RECORDS SUPPLIED:
****************************************
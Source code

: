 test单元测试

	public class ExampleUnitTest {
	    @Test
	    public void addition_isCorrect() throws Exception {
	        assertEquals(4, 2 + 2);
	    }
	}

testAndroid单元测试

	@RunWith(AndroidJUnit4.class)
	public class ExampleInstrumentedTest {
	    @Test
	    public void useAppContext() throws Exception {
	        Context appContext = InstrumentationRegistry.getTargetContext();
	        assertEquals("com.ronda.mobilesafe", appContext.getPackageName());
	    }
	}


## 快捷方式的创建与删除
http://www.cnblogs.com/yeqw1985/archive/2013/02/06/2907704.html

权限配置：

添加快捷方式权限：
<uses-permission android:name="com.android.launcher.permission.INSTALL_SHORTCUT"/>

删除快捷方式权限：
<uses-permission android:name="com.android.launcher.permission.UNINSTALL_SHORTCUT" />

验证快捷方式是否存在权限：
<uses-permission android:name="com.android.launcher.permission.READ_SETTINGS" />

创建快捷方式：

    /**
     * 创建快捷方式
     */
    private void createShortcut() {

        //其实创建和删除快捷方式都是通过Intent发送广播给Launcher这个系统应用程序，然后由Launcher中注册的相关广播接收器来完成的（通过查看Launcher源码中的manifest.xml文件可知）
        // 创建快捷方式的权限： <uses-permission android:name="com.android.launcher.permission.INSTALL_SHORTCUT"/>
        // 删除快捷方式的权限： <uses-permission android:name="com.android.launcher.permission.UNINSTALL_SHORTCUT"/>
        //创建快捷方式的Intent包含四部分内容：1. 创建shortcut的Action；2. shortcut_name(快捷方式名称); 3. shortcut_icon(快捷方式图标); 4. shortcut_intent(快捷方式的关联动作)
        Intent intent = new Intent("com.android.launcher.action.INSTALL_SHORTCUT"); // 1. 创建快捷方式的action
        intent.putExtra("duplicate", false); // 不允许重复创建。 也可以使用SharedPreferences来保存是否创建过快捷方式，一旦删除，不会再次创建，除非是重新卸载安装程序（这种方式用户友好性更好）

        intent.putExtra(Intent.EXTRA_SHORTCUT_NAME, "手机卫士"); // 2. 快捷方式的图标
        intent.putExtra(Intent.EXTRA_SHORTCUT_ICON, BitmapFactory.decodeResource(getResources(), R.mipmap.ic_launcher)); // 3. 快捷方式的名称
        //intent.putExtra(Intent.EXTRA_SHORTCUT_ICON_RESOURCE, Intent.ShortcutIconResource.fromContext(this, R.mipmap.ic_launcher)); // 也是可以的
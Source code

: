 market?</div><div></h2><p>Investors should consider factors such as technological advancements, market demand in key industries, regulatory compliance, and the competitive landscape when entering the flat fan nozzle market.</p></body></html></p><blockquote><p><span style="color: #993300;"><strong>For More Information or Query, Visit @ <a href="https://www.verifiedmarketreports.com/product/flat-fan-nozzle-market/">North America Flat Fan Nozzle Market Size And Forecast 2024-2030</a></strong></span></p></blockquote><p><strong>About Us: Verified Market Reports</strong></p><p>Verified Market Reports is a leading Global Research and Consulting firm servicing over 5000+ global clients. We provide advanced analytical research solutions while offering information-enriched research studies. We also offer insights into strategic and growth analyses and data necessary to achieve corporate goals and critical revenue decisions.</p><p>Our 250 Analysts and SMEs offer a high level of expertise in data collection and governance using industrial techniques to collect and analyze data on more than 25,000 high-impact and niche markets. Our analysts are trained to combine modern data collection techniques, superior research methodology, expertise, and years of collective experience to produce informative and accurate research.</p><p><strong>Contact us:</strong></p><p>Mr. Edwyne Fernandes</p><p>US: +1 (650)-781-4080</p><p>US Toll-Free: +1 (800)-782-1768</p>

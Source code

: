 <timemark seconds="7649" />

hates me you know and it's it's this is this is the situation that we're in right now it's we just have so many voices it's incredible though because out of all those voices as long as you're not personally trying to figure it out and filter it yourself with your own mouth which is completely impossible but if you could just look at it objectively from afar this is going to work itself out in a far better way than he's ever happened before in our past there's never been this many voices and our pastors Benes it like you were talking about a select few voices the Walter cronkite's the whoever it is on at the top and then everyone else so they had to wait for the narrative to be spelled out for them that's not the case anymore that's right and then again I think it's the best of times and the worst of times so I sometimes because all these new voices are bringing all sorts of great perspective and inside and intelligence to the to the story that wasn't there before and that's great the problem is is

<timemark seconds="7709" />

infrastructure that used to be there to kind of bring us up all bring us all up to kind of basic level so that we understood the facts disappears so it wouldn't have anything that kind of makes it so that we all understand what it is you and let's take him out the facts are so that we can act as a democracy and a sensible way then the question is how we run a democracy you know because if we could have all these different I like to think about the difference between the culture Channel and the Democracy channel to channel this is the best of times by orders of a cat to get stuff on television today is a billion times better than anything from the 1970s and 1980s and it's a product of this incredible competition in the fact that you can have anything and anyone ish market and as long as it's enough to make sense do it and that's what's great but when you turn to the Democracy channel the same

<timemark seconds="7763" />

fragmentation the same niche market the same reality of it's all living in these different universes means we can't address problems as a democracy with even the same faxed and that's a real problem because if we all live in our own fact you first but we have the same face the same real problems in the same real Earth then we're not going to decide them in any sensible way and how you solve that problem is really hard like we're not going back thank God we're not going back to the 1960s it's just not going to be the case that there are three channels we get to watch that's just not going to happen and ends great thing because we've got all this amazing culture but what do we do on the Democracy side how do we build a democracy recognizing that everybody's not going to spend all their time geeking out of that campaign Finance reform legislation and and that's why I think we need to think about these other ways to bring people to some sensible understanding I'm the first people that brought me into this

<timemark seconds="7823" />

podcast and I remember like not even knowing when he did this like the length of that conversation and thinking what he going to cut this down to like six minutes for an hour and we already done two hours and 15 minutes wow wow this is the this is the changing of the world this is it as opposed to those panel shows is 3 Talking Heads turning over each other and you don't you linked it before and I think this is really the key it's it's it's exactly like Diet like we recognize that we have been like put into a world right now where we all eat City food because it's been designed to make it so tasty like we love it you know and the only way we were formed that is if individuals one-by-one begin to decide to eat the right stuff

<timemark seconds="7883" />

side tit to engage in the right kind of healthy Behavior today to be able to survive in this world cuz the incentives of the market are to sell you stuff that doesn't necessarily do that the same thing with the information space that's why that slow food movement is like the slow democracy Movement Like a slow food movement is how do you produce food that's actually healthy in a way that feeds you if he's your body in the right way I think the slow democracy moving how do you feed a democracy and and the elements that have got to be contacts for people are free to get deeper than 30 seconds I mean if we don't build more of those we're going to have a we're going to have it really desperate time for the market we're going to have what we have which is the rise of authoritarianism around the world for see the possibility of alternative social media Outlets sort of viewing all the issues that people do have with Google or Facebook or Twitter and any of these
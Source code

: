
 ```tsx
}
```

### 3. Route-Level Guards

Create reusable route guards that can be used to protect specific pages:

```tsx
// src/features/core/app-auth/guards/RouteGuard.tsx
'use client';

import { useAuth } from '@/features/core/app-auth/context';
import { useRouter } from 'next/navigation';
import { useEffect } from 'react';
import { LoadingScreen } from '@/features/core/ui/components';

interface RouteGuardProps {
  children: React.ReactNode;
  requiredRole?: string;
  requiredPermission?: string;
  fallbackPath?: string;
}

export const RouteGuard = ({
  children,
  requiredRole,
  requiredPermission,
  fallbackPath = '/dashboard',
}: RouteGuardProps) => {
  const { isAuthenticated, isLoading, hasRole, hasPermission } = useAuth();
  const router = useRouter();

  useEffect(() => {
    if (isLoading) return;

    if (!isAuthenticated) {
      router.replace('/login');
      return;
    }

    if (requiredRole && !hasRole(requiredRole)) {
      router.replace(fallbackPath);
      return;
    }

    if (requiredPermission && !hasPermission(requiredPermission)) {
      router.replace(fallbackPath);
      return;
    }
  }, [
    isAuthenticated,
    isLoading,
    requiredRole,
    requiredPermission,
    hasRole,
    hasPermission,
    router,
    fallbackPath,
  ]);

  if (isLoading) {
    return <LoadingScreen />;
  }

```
****************************************
ABOUT THIS EXERCISE: What lines in the data hold the word "core"? Return them.

RESPONSE TO THIS EXERCISE:
// src/features/core/app-auth/guards/RouteGuard.tsx
import { useAuth } from '@/features/core/app-auth/context';
import { LoadingScreen } from '@/features/core/ui/components';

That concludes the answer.